Evers Adds Almost $100M For Schools, Removes Quarry Language Before Signing Budget
Monday, July 8, 2019
Gov. Tony Evers today used his partial-veto authority to modify 78 items in the 2019-21 biennial state budget bill before signing it into law today.

At a press conference this morning, Evers said he was adding $100 million in per-pupil aid increases for K-12 education and making many other modifications to the budget bill using a partial veto. Evers said he considered vetoing the budget bill in its entirety because it did not include enough education funding or Medicaid expansion, but he did not want to participate in "petty politics."

Among his partial vetoes today:
  • Quarries: Evers eliminated the budget bill provisions that would have limited the authority of political subdivisions to place conditions or limits on the operation of quarries.
  • Volkswagen settlement funds: The budget bill originally allocated $3 million of the $25 million in Volkswagen settlement funds for the replacement of school buses, with the rest toward public transit vehicle replacement. The veto eliminates the $3 million for school buses and directs the Department of Administration to allocate up to $10 million for electric vehicle charging stations and at least $15 million for the transit capital assistance grant program.
  • Local roads projects funding: Evers reduced the one-time local roads funding budget provision by $15 million - from $90 million to $75 million for 2019-20. The Legislature had specified how the $90 million should be divided among counties, cities, villages and towns, but Evers' veto removes the set amounts for each subsect and instead gives the Department of Transportation the ability to distribute the $75 million between these groups based on need and priority of the project.
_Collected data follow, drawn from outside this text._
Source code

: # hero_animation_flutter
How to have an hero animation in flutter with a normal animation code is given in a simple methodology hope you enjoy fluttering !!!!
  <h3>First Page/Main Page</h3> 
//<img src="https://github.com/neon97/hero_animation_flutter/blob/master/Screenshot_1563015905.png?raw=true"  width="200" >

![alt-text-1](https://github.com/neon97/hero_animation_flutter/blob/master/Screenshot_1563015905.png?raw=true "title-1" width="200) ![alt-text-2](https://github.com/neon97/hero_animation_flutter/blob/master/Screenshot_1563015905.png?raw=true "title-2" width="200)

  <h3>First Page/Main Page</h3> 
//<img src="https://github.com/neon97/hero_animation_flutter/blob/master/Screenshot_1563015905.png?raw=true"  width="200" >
  • Mileage-based fee and tolling study: Evers eliminated the requirement that the Department of Transportation study a mileage-based fee and tolling in Wisconsin and come up with an implementation plan. Evers says he objects to the financing of another study that "will show yet again that the motor fuel tax is the most effective way to collect revenue."
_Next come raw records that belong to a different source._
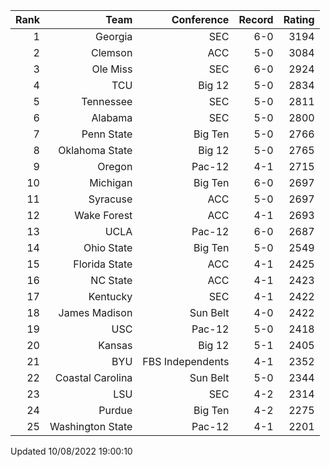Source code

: | Rank  | Team                 | Conference           | Record   | Rating |
| ---:  | ---:                 | ---:                 | ---:     | ---:   |
| 1     | Georgia              | SEC                  | 6-0      | 3194   |
| 2     | Clemson              | ACC                  | 5-0      | 3084   |
| 3     | Ole Miss             | SEC                  | 6-0      | 2924   |
| 4     | TCU                  | Big 12               | 5-0      | 2834   |
| 5     | Tennessee            | SEC                  | 5-0      | 2811   |
| 6     | Alabama              | SEC                  | 5-0      | 2800   |
| 7     | Penn State           | Big Ten              | 5-0      | 2766   |
| 8     | Oklahoma State       | Big 12               | 5-0      | 2765   |
| 9     | Oregon               | Pac-12               | 4-1      | 2715   |
| 10    | Michigan             | Big Ten              | 6-0      | 2697   |
| 11    | Syracuse             | ACC                  | 5-0      | 2697   |
| 12    | Wake Forest          | ACC                  | 4-1      | 2693   |
| 13    | UCLA                 | Pac-12               | 6-0      | 2687   |
| 14    | Ohio State           | Big Ten              | 5-0      | 2549   |
| 15    | Florida State        | ACC                  | 4-1      | 2425   |
| 16    | NC State             | ACC                  | 4-1      | 2423   |
| 17    | Kentucky             | SEC                  | 4-1      | 2422   |
| 18    | James Madison        | Sun Belt             | 4-0      | 2422   |
| 19    | USC                  | Pac-12               | 5-0      | 2418   |
| 20    | Kansas               | Big 12               | 5-1      | 2405   |
| 21    | BYU                  | FBS Independents     | 4-1      | 2352   |
| 22    | Coastal Carolina     | Sun Belt             | 5-0      | 2344   |
| 23    | LSU                  | SEC                  | 4-2      | 2314   |
| 24    | Purdue               | Big Ten              | 4-2      | 2275   |
| 25    | Washington State     | Pac-12               | 4-1      | 2201   |

Updated 10/08/2022 19:00:10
  • Wheel tax fee increase: Evers eliminated a budget bill provision that would have required the Department of Transportation to charge at least 27 cents per vehicle registration application for municipal or county vehicle registration fees.
  • Video service provider fees: The budget bill provided a state aid payment program for 10 years to compensate municipalities losing revenue as a result of the bill's reductions to fees paid by video service providers. Evers' veto will make the payments ongoing and will not end after 10 years.
  • Non-state construction projects: Evers eliminated a $25 million grant program that would have allowed municipalities to apply for grants on behalf of nonstate organizations for the construction of a building serving a public purpose. Instead, he is using $22 million of these dollars toward the replacement of the Lincoln Hills School.